Chapter 38

Chapter Thirty-Eight

Kieran had begun to think the voice had gone for good.

Two whole days had passed without it – no strange murmurs just as he was falling asleep, no sardonic asides pin-pricking his thoughts. Bliss. Maybe the long hours at his laptop had scrambled his grey matter. Or perhaps this was simply what village life did to people.

He was sitting at the kitchen table, wrestling a clothing website into something presentable for one of Alison’s friends, when the cursor froze. Faint as breath, the voice was there again.

You’ve been sulking.

Kieran’s shoulders tightened. He looked around the empty kitchen. Only Prom, sprawled on the windowsill, twitched an ear.

‘Right,’ Kieran muttered. ‘That’s enough. Either I need more sleep or less coffee.’

Prom opened one eye, as if unimpressed by either suggestion.

The voice said no more, but the air felt different. Faintly humming, as though something unseen had leaned in to listen. Kieran rubbed the back of his neck, trying to shake it off.

Lisa appeared in the doorway a few minutes later, wearing his favourite sweatshirt. The one she’d ‘borrowed’ because she was cold last night. ‘Morning,’ she chirped, far too cheerfully for Kieran’s current mood.

‘Morning,’ he said, staring at the screen as though fonts and layout options might rescue him.
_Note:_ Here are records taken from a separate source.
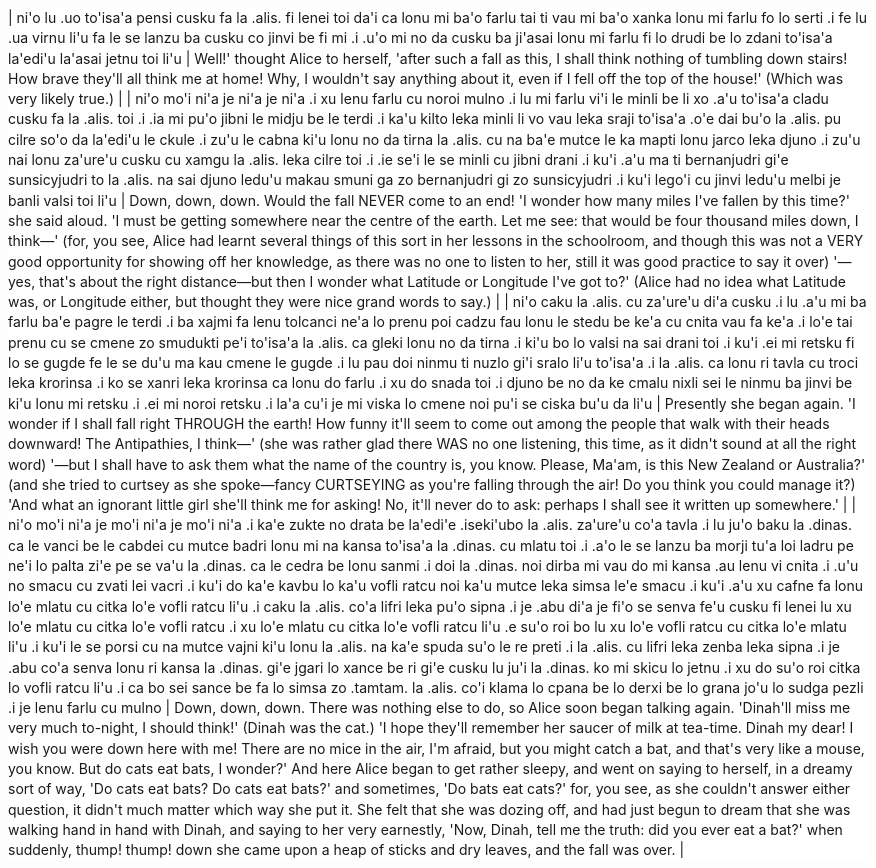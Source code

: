 | ni'o lu .uo to'isa'a pensi cusku fa la .alis. fi lenei toi da'i ca lonu mi ba'o farlu tai ti vau mi ba'o xanka lonu mi farlu fo lo serti .i fe lu .ua virnu li'u fa le se lanzu ba cusku co jinvi be fi mi .i .u'o mi no da cusku ba ji'asai lonu mi farlu fi lo drudi be lo zdani to'isa'a la'edi'u la'asai jetnu toi li'u | Well!' thought Alice to herself, 'after such a fall as this, I shall think nothing of tumbling down stairs! How brave they'll all think me at home! Why, I wouldn't say anything about it, even if I fell off the top of the house!' (Which was very likely true.) |
| ni'o mo'i ni'a je ni'a je ni'a .i xu lenu farlu cu noroi mulno .i lu mi farlu vi'i le minli be li xo .a'u to'isa'a cladu cusku fa la .alis. toi .i .ia mi pu'o jibni le midju be le terdi .i ka'u kilto leka minli li vo vau leka sraji to'isa'a .o'e dai bu'o la .alis. pu cilre so'o da la'edi'u le ckule .i zu'u le cabna ki'u lonu no da tirna la .alis. cu na ba'e mutce le ka mapti lonu jarco leka djuno .i zu'u nai lonu za'ure'u cusku cu xamgu la .alis. leka cilre toi .i .ie se'i le se minli cu jibni drani .i ku'i .a'u ma ti bernanjudri gi'e sunsicyjudri to la .alis. na sai djuno ledu'u makau smuni ga zo bernanjudri gi zo sunsicyjudri .i ku'i lego'i cu jinvi ledu'u melbi je banli valsi toi li'u | Down, down, down. Would the fall NEVER come to an end! 'I wonder how many miles I've fallen by this time?' she said aloud. 'I must be getting somewhere near the centre of the earth. Let me see: that would be four thousand miles down, I think—' (for, you see, Alice had learnt several things of this sort in her lessons in the schoolroom, and though this was not a VERY good opportunity for showing off her knowledge, as there was no one to listen to her, still it was good practice to say it over) '—yes, that's about the right distance—but then I wonder what Latitude or Longitude I've got to?' (Alice had no idea what Latitude was, or Longitude either, but thought they were nice grand words to say.) |
| ni'o caku la .alis. cu za'ure'u di'a cusku .i lu .a'u mi ba farlu ba'e pagre le terdi .i ba xajmi fa lenu tolcanci ne'a lo prenu poi cadzu fau lonu le stedu be ke'a cu cnita vau fa ke'a .i lo'e tai prenu cu se cmene zo smudukti pe'i to'isa'a la .alis. ca gleki lonu no da tirna .i ki'u bo lo valsi na sai drani toi .i ku'i .ei mi retsku fi lo se gugde fe le se du'u ma kau cmene le gugde .i lu pau doi ninmu ti nuzlo gi'i sralo li'u to'isa'a .i la .alis. ca lonu ri tavla cu troci leka krorinsa .i ko se xanri leka krorinsa ca lonu do farlu .i xu do snada toi .i djuno be no da ke cmalu nixli sei le ninmu ba jinvi be ki'u lonu mi retsku .i .ei mi noroi retsku .i la'a cu'i je mi viska lo cmene noi pu'i se ciska bu'u da li'u | Presently she began again. 'I wonder if I shall fall right THROUGH the earth! How funny it'll seem to come out among the people that walk with their heads downward! The Antipathies, I think—' (she was rather glad there WAS no one listening, this time, as it didn't sound at all the right word) '—but I shall have to ask them what the name of the country is, you know. Please, Ma'am, is this New Zealand or Australia?' (and she tried to curtsey as she spoke—fancy CURTSEYING as you're falling through the air! Do you think you could manage it?) 'And what an ignorant little girl she'll think me for asking! No, it'll never do to ask: perhaps I shall see it written up somewhere.' |
| ni'o mo'i ni'a je mo'i ni'a je mo'i ni'a .i ka'e zukte no drata be la'edi'e .iseki'ubo la .alis. za'ure'u co'a tavla .i lu ju'o baku la .dinas. ca le vanci be le cabdei cu mutce badri lonu mi na kansa to'isa'a la .dinas. cu mlatu toi .i .a'o le se lanzu ba morji tu'a loi ladru pe ne'i lo palta zi'e pe se va'u la .dinas. ca le cedra be lonu sanmi .i doi la .dinas. noi dirba mi vau do mi kansa .au lenu vi cnita .i .u'u no smacu cu zvati lei vacri .i ku'i do ka'e kavbu lo ka'u vofli ratcu noi ka'u mutce leka simsa le'e smacu .i ku'i .a'u xu cafne fa lonu lo'e mlatu cu citka lo'e vofli ratcu li'u .i caku la .alis. co'a lifri leka pu'o sipna .i je .abu di'a je fi'o se senva fe'u cusku fi lenei lu xu lo'e mlatu cu citka lo'e vofli ratcu .i xu lo'e mlatu cu citka lo'e vofli ratcu li'u .e su'o roi bo lu xu lo'e vofli ratcu cu citka lo'e mlatu li'u .i ku'i le se porsi cu na mutce vajni ki'u lonu la .alis. na ka'e spuda su'o le re preti .i la .alis. cu lifri leka zenba leka sipna .i je .abu co'a senva lonu ri kansa la .dinas. gi'e jgari lo xance be ri gi'e cusku lu ju'i la .dinas. ko mi skicu lo jetnu .i xu do su'o roi citka lo vofli ratcu li'u .i ca bo sei sance be fa lo simsa zo .tamtam. la .alis. co'i klama lo cpana be lo derxi be lo grana jo'u lo sudga pezli .i je lenu farlu cu mulno | Down, down, down. There was nothing else to do, so Alice soon began talking again. 'Dinah'll miss me very much to-night, I should think!' (Dinah was the cat.) 'I hope they'll remember her saucer of milk at tea-time. Dinah my dear! I wish you were down here with me! There are no mice in the air, I'm afraid, but you might catch a bat, and that's very like a mouse, you know. But do cats eat bats, I wonder?' And here Alice began to get rather sleepy, and went on saying to herself, in a dreamy sort of way, 'Do cats eat bats? Do cats eat bats?' and sometimes, 'Do bats eat cats?' for, you see, as she couldn't answer either question, it didn't much matter which way she put it. She felt that she was dozing off, and had just begun to dream that she was walking hand in hand with Dinah, and saying to her very earnestly, 'Now, Dinah, tell me the truth: did you ever eat a bat?' when suddenly, thump! thump! down she came upon a heap of sticks and dry leaves, and the fall was over. |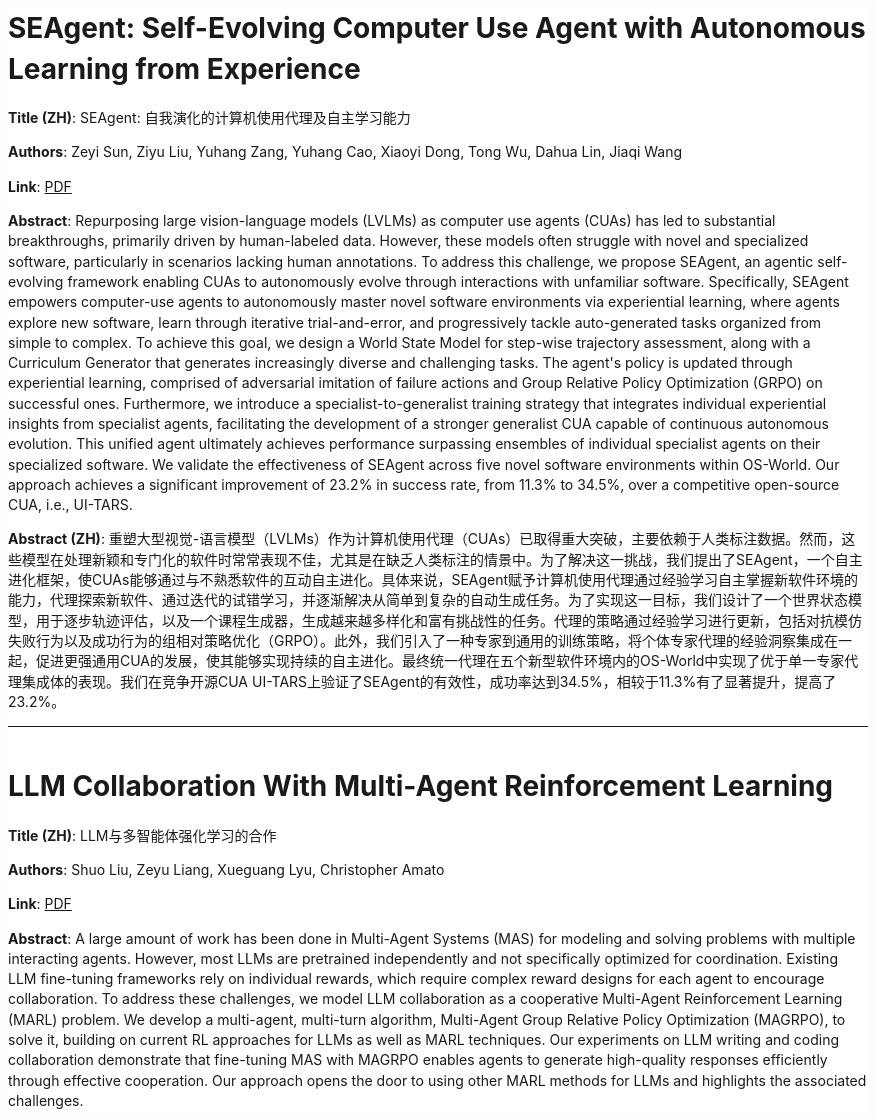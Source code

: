 # SEAgent: Self-Evolving Computer Use Agent with Autonomous Learning from Experience 

**Title (ZH)**: SEAgent: 自我演化的计算机使用代理及自主学习能力 

**Authors**: Zeyi Sun, Ziyu Liu, Yuhang Zang, Yuhang Cao, Xiaoyi Dong, Tong Wu, Dahua Lin, Jiaqi Wang  

**Link**: [PDF](https://arxiv.org/pdf/2508.04700)  

**Abstract**: Repurposing large vision-language models (LVLMs) as computer use agents (CUAs) has led to substantial breakthroughs, primarily driven by human-labeled data. However, these models often struggle with novel and specialized software, particularly in scenarios lacking human annotations. To address this challenge, we propose SEAgent, an agentic self-evolving framework enabling CUAs to autonomously evolve through interactions with unfamiliar software. Specifically, SEAgent empowers computer-use agents to autonomously master novel software environments via experiential learning, where agents explore new software, learn through iterative trial-and-error, and progressively tackle auto-generated tasks organized from simple to complex. To achieve this goal, we design a World State Model for step-wise trajectory assessment, along with a Curriculum Generator that generates increasingly diverse and challenging tasks. The agent's policy is updated through experiential learning, comprised of adversarial imitation of failure actions and Group Relative Policy Optimization (GRPO) on successful ones. Furthermore, we introduce a specialist-to-generalist training strategy that integrates individual experiential insights from specialist agents, facilitating the development of a stronger generalist CUA capable of continuous autonomous evolution. This unified agent ultimately achieves performance surpassing ensembles of individual specialist agents on their specialized software. We validate the effectiveness of SEAgent across five novel software environments within OS-World. Our approach achieves a significant improvement of 23.2% in success rate, from 11.3% to 34.5%, over a competitive open-source CUA, i.e., UI-TARS. 

**Abstract (ZH)**: 重塑大型视觉-语言模型（LVLMs）作为计算机使用代理（CUAs）已取得重大突破，主要依赖于人类标注数据。然而，这些模型在处理新颖和专门化的软件时常常表现不佳，尤其是在缺乏人类标注的情景中。为了解决这一挑战，我们提出了SEAgent，一个自主进化框架，使CUAs能够通过与不熟悉软件的互动自主进化。具体来说，SEAgent赋予计算机使用代理通过经验学习自主掌握新软件环境的能力，代理探索新软件、通过迭代的试错学习，并逐渐解决从简单到复杂的自动生成任务。为了实现这一目标，我们设计了一个世界状态模型，用于逐步轨迹评估，以及一个课程生成器，生成越来越多样化和富有挑战性的任务。代理的策略通过经验学习进行更新，包括对抗模仿失败行为以及成功行为的组相对策略优化（GRPO）。此外，我们引入了一种专家到通用的训练策略，将个体专家代理的经验洞察集成在一起，促进更强通用CUA的发展，使其能够实现持续的自主进化。最终统一代理在五个新型软件环境内的OS-World中实现了优于单一专家代理集成体的表现。我们在竞争开源CUA UI-TARS上验证了SEAgent的有效性，成功率达到34.5%，相较于11.3%有了显著提升，提高了23.2%。 

---
# LLM Collaboration With Multi-Agent Reinforcement Learning 

**Title (ZH)**: LLM与多智能体强化学习的合作 

**Authors**: Shuo Liu, Zeyu Liang, Xueguang Lyu, Christopher Amato  

**Link**: [PDF](https://arxiv.org/pdf/2508.04652)  

**Abstract**: A large amount of work has been done in Multi-Agent Systems (MAS) for modeling and solving problems with multiple interacting agents. However, most LLMs are pretrained independently and not specifically optimized for coordination. Existing LLM fine-tuning frameworks rely on individual rewards, which require complex reward designs for each agent to encourage collaboration. To address these challenges, we model LLM collaboration as a cooperative Multi-Agent Reinforcement Learning (MARL) problem. We develop a multi-agent, multi-turn algorithm, Multi-Agent Group Relative Policy Optimization (MAGRPO), to solve it, building on current RL approaches for LLMs as well as MARL techniques. Our experiments on LLM writing and coding collaboration demonstrate that fine-tuning MAS with MAGRPO enables agents to generate high-quality responses efficiently through effective cooperation. Our approach opens the door to using other MARL methods for LLMs and highlights the associated challenges.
She opened the fridge. ‘You’re out of oat milk,’ she said.

‘Then use normal milk.’

‘You know it upsets my stomach.’

‘Then maybe go buy some,’ he said evenly, knowing full well that oat milk didn’t feature on the shelves of Janette’s shop.

Her head snapped up. ‘You’re in a mood.’

‘I’m working.’

‘You’re always working. It’s boring.’

Kieran closed the laptop with a quiet click. ‘Lisa, we agreed you’d stay a few nights. Don’t you need to get back to work?’ As far as he knew, Lisa still worked as a freelance personal trainer/yoga coach/lifestyle guru.

‘I cancelled my bookings for a month to rediscover our connection, but you’re on another planet most of the time,’ Lisa pouted.

Kieran refrained from pointing out that Lisa inhabited her own planet, where oat milk was a basic human right and everyone else an inconvenient asteroid.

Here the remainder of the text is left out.